Some descriptive statistics

Heads up: a very different sort of content. Quite technical. Anyway, now that I’ve got a reasonable set of reviews to work with I thought it might be interesting to do a bit of statistical analysis. I’ve been meaning to try out the new pipe and lambda syntax in R 4.1 too.

Data import

I’ve been hosting this site on GitHub Pages, so no need to scrape using httr or anything.

git clone spiritrecord.github.io

Let’s load in these files, ignore everything that’s not whisky, and parse the HTML. Expand for the gory details…

library(tidyverse)
library(rvest)

whisky_review_files <- list.files("spiritrecord.github.io/", ".html", full.names = TRUE) |>
  str_subset("404|index|legrand|oloroso-north-star", negate = TRUE)

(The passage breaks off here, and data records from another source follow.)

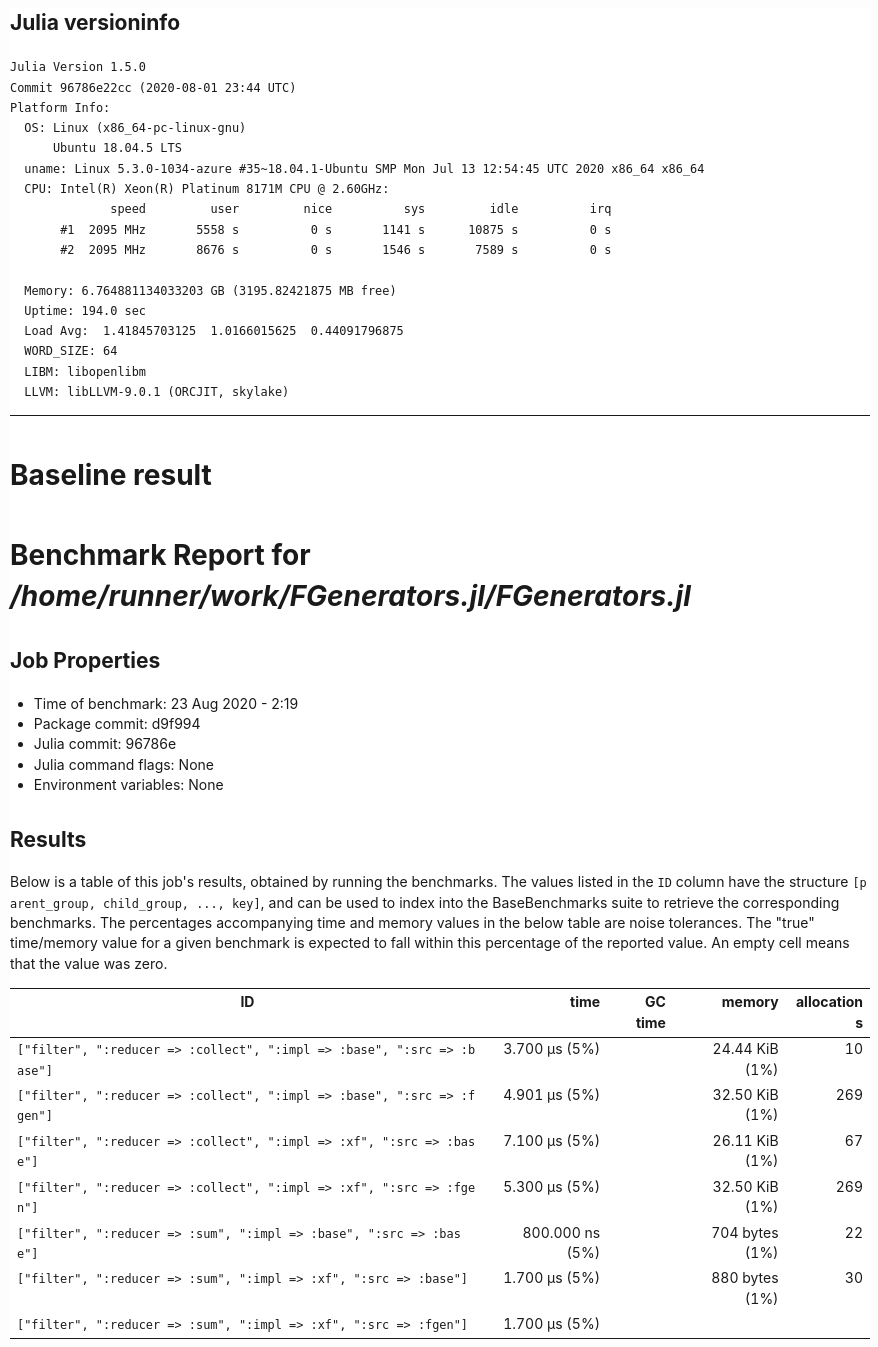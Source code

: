## Julia versioninfo
```
Julia Version 1.5.0
Commit 96786e22cc (2020-08-01 23:44 UTC)
Platform Info:
  OS: Linux (x86_64-pc-linux-gnu)
      Ubuntu 18.04.5 LTS
  uname: Linux 5.3.0-1034-azure #35~18.04.1-Ubuntu SMP Mon Jul 13 12:54:45 UTC 2020 x86_64 x86_64
  CPU: Intel(R) Xeon(R) Platinum 8171M CPU @ 2.60GHz: 
              speed         user         nice          sys         idle          irq
       #1  2095 MHz       5558 s          0 s       1141 s      10875 s          0 s
       #2  2095 MHz       8676 s          0 s       1546 s       7589 s          0 s
       
  Memory: 6.764881134033203 GB (3195.82421875 MB free)
  Uptime: 194.0 sec
  Load Avg:  1.41845703125  1.0166015625  0.44091796875
  WORD_SIZE: 64
  LIBM: libopenlibm
  LLVM: libLLVM-9.0.1 (ORCJIT, skylake)
```

---
# Baseline result
# Benchmark Report for */home/runner/work/FGenerators.jl/FGenerators.jl*

## Job Properties
* Time of benchmark: 23 Aug 2020 - 2:19
* Package commit: d9f994
* Julia commit: 96786e
* Julia command flags: None
* Environment variables: None

## Results
Below is a table of this job's results, obtained by running the benchmarks.
The values listed in the `ID` column have the structure `[parent_group, child_group, ..., key]`, and can be used to
index into the BaseBenchmarks suite to retrieve the corresponding benchmarks.
The percentages accompanying time and memory values in the below table are noise tolerances. The "true"
time/memory value for a given benchmark is expected to fall within this percentage of the reported value.
An empty cell means that the value was zero.

| ID                                                                      | time            | GC time | memory         | allocations |
|-------------------------------------------------------------------------|----------------:|--------:|---------------:|------------:|
| `["filter", ":reducer => :collect", ":impl => :base", ":src => :base"]` |   3.700 μs (5%) |         | 24.44 KiB (1%) |          10 |
| `["filter", ":reducer => :collect", ":impl => :base", ":src => :fgen"]` |   4.901 μs (5%) |         | 32.50 KiB (1%) |         269 |
| `["filter", ":reducer => :collect", ":impl => :xf", ":src => :base"]`   |   7.100 μs (5%) |         | 26.11 KiB (1%) |          67 |
| `["filter", ":reducer => :collect", ":impl => :xf", ":src => :fgen"]`   |   5.300 μs (5%) |         | 32.50 KiB (1%) |         269 |
| `["filter", ":reducer => :sum", ":impl => :base", ":src => :base"]`     | 800.000 ns (5%) |         | 704 bytes (1%) |          22 |
| `["filter", ":reducer => :sum", ":impl => :xf", ":src => :base"]`       |   1.700 μs (5%) |         | 880 bytes (1%) |          30 |
| `["filter", ":reducer => :sum", ":impl => :xf", ":src => :fgen"]`       |   1.700 μs (5%) |         |                |             |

parse_review <- function(review_html) {
  html <- xml2::read_html(review_html, encoding = "utf8")
  list(
    whisky = html |>
      html_element("h2") |>
      html_text(),
    review = html |>
      html_elements(xpath = "//strong[contains(text(), 'Nose') or contains(text(), 'Palate') or contains(text(), 'Finish') or contains(text(), 'Comments')]/parent::p/text()") |>
      html_text() |>
      setNames(c("nose", "palate", "finish", "comments"))
  )
}

parse_whisky_name <- function(whisky_name) 
  str_match(whisky_name, "([A-Za-z &\\(\\)'-\\.]+)( \".+\")?( [0-9]{4})?( [^(0-9)]+)?( [0-9]+\\.[0-9]+)?( [0-9]+ years)?( [0-9\\.]+%)( \\(.*\\))?")

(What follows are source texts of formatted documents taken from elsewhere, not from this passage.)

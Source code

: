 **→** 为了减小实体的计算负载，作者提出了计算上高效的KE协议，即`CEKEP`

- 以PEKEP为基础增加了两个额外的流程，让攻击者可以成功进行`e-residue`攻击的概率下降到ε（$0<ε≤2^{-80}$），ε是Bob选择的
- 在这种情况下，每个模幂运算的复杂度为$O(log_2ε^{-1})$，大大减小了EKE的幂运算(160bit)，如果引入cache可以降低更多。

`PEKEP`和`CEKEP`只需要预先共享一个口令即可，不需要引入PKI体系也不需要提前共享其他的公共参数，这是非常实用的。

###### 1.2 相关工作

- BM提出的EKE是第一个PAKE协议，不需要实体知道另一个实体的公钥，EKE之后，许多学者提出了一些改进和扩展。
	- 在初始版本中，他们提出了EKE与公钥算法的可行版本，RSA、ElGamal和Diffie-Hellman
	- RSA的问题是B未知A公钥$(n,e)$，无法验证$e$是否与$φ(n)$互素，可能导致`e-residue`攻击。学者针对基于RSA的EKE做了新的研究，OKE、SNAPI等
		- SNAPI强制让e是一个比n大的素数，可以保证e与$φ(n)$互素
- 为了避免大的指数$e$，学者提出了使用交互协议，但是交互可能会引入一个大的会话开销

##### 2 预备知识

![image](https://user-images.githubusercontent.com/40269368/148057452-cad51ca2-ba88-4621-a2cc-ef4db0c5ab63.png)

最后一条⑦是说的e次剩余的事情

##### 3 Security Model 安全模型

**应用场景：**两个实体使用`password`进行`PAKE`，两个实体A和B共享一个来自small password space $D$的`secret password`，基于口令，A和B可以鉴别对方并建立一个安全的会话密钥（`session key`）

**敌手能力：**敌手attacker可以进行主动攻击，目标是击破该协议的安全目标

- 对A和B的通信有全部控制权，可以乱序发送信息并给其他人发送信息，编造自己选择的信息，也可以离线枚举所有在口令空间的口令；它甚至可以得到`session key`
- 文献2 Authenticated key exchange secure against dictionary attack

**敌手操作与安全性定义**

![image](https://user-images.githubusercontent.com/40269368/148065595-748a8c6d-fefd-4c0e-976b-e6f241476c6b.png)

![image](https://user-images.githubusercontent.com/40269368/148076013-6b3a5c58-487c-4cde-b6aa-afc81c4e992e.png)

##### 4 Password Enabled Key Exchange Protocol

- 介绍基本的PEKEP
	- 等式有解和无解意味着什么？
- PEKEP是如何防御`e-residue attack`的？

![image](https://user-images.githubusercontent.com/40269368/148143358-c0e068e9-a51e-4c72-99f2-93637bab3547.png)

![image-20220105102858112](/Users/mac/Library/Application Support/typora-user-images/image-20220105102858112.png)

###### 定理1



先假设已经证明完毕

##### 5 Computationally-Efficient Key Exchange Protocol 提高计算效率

whisky_reviews <- whisky_review_files |>
  map(parse_review)

review_text <- whisky_reviews |>
    map(\(x) x$review) |>
    bind_rows() |>
    mutate_all(trimws)

whiskies <- whisky_reviews |>
  map(\(x) x$whisky) |>
  parse_whisky_name() |>
  as_tibble() |>
  rename(string = 1,
         distillery = 2,
         title = 3,
         vintage = 4,
         bottler = 5,
         smws_code = 6,
         age = 7,
         abv = 8,
         cask_misc = 9) |>
  mutate_all(trimws) |>
  mutate(distillery_corrected = case_when(
    str_detect(distillery, "Loch Lomond") ~ "Loch Lomond",
    str_detect(distillery, "Bruichladdich") ~ "Bruichladdich",
    str_detect(distillery, "Springbank") ~ "Springbank",
    T ~ distillery),
    age = as.numeric(str_extract(age, "\\d+")),
    vintage = as.numeric(vintage),
    abv = as.numeric(str_extract(abv, "[0-9\\.]+"))
    ) |>
  bind_cols(review_text) |>
  mutate(score = str_extract(comments, "([0-9]+)/100."),
         score = as.numeric(str_extract(score, "[0-9]+")))

Distilleries and bottlers

The first thing that I evaluate when I’m looking at a new bottle of whisky is the distillery and the bottler. Useful to start there, then.

whiskies |>
  group_by(distillery_corrected) |>
  count(sort = TRUE)

Ignore the issue with Tormore… Looks like I’m a big fan of Bruichladdich. After that, Linkwood. Seems about right. What this table is really telling us is that the reviews in the dataset right now are sparse across distilleries. In other words, it wouldn’t be advisable to use the distillery as a feature in any model or statistic that we run down the line. We’d be attributing what is mostly bottle character to a distillery.

What about bottler?

whiskies |>
  group_by(bottler) |>
  count(sort = TRUE)

A labelling error in here or two… nothing crazy. We’ve got a lot of NAs, corresponding to OBs in the dataset. After that, it looks like Chorlton, Hidden Spirits, and Rest and Be Thankful are my next most reviewed bottlers. I’ve also got a lot of SMWS in here, but that’s mostly because it’s quite available at the bars I frequent. I’m not actually a member.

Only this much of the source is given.